- ACTIVITY: Find every line in the data that contains the word "beamer". Return each of those lines.

━━━━━ MATERIAL PROVIDED ━━━━━

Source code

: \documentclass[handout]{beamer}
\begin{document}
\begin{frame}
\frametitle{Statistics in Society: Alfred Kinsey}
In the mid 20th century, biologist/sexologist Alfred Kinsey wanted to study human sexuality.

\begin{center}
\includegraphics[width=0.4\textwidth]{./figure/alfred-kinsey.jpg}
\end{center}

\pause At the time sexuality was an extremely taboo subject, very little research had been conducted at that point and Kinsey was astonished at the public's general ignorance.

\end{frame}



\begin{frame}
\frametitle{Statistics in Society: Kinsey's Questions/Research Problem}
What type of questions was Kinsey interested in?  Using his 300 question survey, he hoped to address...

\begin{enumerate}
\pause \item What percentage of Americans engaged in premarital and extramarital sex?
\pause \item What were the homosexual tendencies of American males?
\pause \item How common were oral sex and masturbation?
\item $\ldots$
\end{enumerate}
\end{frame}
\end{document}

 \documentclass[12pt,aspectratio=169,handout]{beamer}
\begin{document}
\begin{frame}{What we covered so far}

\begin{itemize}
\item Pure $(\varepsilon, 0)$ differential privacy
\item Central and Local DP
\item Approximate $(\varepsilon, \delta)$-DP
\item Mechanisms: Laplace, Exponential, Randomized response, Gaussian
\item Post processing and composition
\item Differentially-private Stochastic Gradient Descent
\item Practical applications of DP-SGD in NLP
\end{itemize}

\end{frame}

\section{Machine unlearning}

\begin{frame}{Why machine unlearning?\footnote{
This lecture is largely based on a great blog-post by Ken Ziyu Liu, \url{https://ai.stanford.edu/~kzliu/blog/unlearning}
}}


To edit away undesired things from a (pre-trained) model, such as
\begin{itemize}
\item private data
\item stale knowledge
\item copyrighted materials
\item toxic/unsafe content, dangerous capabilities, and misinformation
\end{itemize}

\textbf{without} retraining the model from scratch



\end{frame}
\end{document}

━━━━━

- RESPONSE TO THIS EXERCISE:
: \documentclass[handout]{beamer}
 \documentclass[12pt,aspectratio=169,handout]{beamer}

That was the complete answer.